The material below has pictures in it. Set down only the lines from the line containing "for the database." through the line containing "e, opcionalmente para", word for word, and leave the pictures behind.
——————
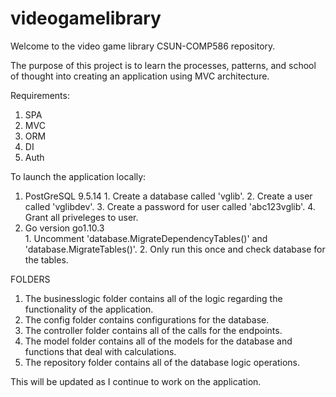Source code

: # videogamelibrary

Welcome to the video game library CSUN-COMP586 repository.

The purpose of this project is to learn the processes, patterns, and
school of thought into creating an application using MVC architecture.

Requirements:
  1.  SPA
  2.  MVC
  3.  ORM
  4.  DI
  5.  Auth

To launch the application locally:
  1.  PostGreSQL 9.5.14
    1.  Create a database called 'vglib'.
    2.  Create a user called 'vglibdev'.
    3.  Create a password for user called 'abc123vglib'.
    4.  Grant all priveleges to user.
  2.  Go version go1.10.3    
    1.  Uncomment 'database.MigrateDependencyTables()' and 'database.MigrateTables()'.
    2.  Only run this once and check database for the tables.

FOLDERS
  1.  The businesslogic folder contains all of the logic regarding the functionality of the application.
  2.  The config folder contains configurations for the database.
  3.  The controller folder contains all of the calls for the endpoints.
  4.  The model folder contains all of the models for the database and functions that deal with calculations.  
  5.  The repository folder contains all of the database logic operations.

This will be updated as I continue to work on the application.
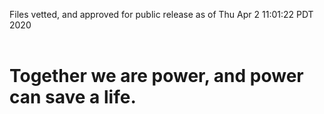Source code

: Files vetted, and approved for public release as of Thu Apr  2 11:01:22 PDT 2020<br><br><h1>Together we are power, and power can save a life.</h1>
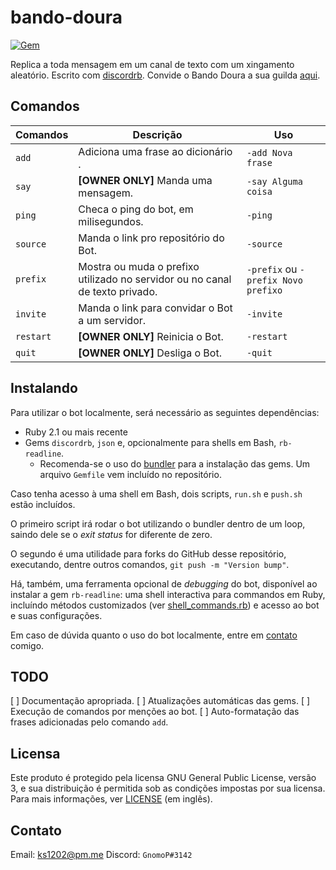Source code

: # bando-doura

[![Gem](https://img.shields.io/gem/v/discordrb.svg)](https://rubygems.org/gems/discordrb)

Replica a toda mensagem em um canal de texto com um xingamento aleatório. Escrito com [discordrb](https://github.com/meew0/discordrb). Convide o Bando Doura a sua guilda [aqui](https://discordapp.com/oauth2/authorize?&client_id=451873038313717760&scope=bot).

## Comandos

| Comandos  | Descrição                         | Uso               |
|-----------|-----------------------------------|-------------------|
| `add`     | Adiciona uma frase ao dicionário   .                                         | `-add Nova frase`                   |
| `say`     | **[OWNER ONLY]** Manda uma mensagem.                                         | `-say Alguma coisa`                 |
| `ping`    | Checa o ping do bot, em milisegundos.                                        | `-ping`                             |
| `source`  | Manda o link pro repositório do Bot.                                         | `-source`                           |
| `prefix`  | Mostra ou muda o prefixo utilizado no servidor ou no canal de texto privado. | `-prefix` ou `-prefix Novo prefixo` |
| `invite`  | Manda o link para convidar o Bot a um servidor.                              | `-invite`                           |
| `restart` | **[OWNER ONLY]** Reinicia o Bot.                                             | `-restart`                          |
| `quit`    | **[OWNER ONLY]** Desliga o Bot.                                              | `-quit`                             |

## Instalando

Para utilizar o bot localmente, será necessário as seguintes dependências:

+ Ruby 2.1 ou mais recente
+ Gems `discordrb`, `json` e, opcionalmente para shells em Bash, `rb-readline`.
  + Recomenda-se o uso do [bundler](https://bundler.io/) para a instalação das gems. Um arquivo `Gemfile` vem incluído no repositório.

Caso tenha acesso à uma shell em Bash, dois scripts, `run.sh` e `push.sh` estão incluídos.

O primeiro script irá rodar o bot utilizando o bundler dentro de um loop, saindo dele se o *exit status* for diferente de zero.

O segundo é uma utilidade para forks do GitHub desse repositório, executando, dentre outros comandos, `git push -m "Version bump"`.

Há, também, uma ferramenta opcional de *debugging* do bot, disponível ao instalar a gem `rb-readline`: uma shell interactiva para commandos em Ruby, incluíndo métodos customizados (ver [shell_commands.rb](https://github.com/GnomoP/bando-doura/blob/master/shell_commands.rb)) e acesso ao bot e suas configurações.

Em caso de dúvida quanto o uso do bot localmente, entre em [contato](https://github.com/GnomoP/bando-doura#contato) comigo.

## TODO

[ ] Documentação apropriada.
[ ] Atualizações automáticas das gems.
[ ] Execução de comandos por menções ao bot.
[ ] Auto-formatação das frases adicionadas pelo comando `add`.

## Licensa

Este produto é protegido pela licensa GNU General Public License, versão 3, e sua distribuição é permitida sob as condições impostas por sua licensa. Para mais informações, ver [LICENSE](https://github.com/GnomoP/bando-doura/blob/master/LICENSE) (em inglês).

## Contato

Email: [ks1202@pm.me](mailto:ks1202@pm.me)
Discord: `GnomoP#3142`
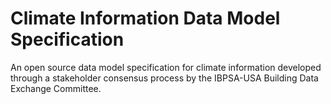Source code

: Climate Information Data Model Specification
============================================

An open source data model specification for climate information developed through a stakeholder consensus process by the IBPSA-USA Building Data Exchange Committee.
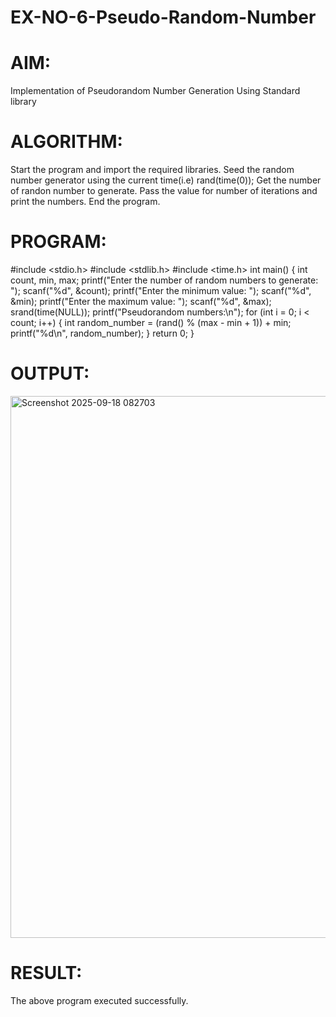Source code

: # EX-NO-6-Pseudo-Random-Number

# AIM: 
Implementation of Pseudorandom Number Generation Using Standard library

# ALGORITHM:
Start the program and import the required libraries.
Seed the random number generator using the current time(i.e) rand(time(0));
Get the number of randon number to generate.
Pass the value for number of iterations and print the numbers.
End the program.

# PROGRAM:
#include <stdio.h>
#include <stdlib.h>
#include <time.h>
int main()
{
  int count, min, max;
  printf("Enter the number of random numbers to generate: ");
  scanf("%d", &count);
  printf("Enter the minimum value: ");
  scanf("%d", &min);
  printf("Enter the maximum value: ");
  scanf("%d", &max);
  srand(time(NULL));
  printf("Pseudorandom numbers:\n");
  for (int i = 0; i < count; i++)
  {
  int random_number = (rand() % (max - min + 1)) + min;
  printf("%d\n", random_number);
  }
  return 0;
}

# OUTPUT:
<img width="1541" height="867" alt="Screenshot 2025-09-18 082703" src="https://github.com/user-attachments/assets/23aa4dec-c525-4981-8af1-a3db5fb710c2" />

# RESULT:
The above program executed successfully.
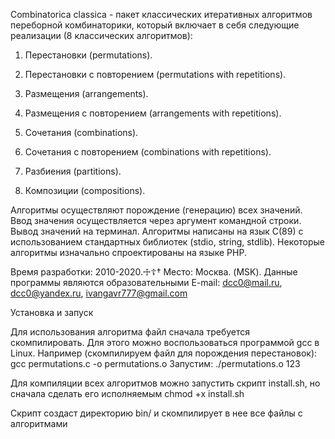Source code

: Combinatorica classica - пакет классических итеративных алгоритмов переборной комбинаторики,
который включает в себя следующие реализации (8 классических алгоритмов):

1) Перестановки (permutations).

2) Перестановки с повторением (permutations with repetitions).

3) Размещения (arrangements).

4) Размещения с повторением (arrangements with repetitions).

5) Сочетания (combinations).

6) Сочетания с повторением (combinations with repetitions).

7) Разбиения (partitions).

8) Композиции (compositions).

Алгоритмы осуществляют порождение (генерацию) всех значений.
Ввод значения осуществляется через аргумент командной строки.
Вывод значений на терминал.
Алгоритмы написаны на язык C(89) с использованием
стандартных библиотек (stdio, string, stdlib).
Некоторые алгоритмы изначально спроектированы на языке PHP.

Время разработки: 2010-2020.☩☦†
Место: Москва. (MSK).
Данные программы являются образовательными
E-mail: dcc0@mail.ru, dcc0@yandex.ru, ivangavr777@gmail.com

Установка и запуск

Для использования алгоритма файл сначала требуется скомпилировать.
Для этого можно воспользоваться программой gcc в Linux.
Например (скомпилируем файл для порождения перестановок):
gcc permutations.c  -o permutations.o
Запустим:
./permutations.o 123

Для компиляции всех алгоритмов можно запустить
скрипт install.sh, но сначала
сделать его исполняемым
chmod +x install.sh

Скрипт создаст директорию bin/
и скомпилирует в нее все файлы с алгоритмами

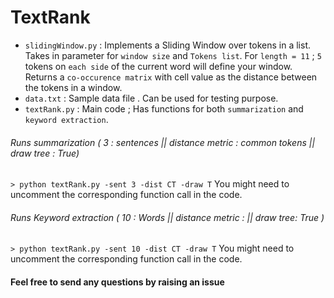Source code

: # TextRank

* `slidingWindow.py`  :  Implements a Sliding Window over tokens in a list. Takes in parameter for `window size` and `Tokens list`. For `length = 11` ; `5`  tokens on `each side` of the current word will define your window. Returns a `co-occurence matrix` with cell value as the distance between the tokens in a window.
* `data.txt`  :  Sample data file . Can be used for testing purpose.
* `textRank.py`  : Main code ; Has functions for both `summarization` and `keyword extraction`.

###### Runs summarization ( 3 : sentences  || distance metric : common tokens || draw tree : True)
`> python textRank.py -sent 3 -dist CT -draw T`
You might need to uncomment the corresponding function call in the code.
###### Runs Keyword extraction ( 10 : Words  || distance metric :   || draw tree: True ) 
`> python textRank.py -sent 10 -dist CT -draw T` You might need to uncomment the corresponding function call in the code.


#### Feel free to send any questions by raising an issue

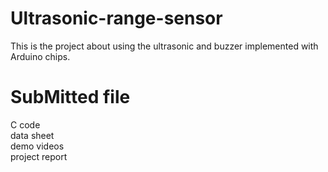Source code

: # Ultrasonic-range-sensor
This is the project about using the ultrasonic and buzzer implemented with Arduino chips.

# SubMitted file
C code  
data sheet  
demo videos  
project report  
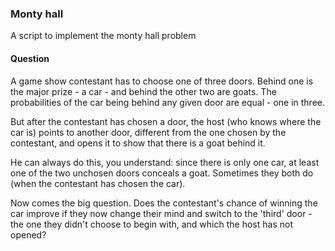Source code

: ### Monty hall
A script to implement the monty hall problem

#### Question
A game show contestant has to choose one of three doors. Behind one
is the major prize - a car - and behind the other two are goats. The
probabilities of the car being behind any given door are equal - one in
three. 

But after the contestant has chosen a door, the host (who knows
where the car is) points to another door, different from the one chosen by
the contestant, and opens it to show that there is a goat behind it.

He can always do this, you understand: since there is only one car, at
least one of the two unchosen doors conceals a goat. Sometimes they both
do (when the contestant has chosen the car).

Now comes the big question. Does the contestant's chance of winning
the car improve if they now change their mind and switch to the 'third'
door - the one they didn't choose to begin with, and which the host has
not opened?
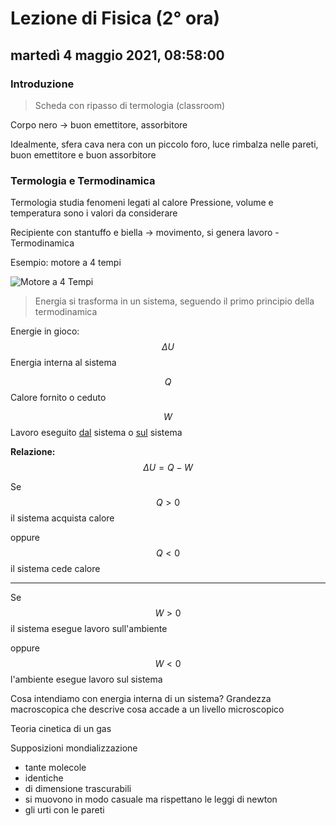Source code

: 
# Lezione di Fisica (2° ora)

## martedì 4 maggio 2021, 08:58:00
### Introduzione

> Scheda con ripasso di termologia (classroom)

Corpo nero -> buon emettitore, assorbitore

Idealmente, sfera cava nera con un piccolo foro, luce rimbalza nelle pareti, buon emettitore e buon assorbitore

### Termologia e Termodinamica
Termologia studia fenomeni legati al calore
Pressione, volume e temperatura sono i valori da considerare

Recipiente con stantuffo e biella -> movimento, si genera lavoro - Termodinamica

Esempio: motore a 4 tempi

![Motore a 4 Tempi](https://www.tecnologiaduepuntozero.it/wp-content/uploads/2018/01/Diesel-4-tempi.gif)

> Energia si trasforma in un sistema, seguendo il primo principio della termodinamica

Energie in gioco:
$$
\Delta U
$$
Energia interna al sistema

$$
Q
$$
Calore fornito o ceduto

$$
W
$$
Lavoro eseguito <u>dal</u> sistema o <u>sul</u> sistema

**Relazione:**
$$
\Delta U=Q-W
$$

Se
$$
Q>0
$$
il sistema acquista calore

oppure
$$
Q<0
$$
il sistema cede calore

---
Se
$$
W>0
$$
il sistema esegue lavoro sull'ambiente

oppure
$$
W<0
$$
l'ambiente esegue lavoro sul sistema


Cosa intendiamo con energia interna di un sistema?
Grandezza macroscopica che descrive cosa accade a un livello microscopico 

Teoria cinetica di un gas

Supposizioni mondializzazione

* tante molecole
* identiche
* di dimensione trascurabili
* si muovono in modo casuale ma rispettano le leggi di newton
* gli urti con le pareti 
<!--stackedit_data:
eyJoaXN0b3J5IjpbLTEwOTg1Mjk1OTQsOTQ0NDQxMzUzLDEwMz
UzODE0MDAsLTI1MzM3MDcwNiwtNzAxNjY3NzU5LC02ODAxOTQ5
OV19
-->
——————
- [OUTPUT FOR THIS TASK]
  2.  The config folder contains configurations for the database.
  3.  The controller folder contains all of the calls for the endpoints.
  4.  The model folder contains all of the models for the database and functions that deal with calculations.  
  5.  The repository folder contains all of the database logic operations.

This will be updated as I continue to work on the application.
Source code

: Files vetted, and approved for public release as of Thu Apr  2 11:01:22 PDT 2020<br><br><h1>Together we are power, and power can save a life.</h1>
Source code

: # bando-doura

[![Gem](https://img.shields.io/gem/v/discordrb.svg)](https://rubygems.org/gems/discordrb)

Replica a toda mensagem em um canal de texto com um xingamento aleatório. Escrito com [discordrb](https://github.com/meew0/discordrb). Convide o Bando Doura a sua guilda [aqui](https://discordapp.com/oauth2/authorize?&client_id=451873038313717760&scope=bot).

## Comandos

| Comandos  | Descrição                         | Uso               |
|-----------|-----------------------------------|-------------------|
| `add`     | Adiciona uma frase ao dicionário   .                                         | `-add Nova frase`                   |
| `say`     | **[OWNER ONLY]** Manda uma mensagem.                                         | `-say Alguma coisa`                 |
| `ping`    | Checa o ping do bot, em milisegundos.                                        | `-ping`                             |
| `source`  | Manda o link pro repositório do Bot.                                         | `-source`                           |
| `prefix`  | Mostra ou muda o prefixo utilizado no servidor ou no canal de texto privado. | `-prefix` ou `-prefix Novo prefixo` |
| `invite`  | Manda o link para convidar o Bot a um servidor.                              | `-invite`                           |
| `restart` | **[OWNER ONLY]** Reinicia o Bot.                                             | `-restart`                          |
| `quit`    | **[OWNER ONLY]** Desliga o Bot.                                              | `-quit`                             |

## Instalando

Para utilizar o bot localmente, será necessário as seguintes dependências:

+ Ruby 2.1 ou mais recente
+ Gems `discordrb`, `json` e, opcionalmente para shells em Bash, `rb-readline`.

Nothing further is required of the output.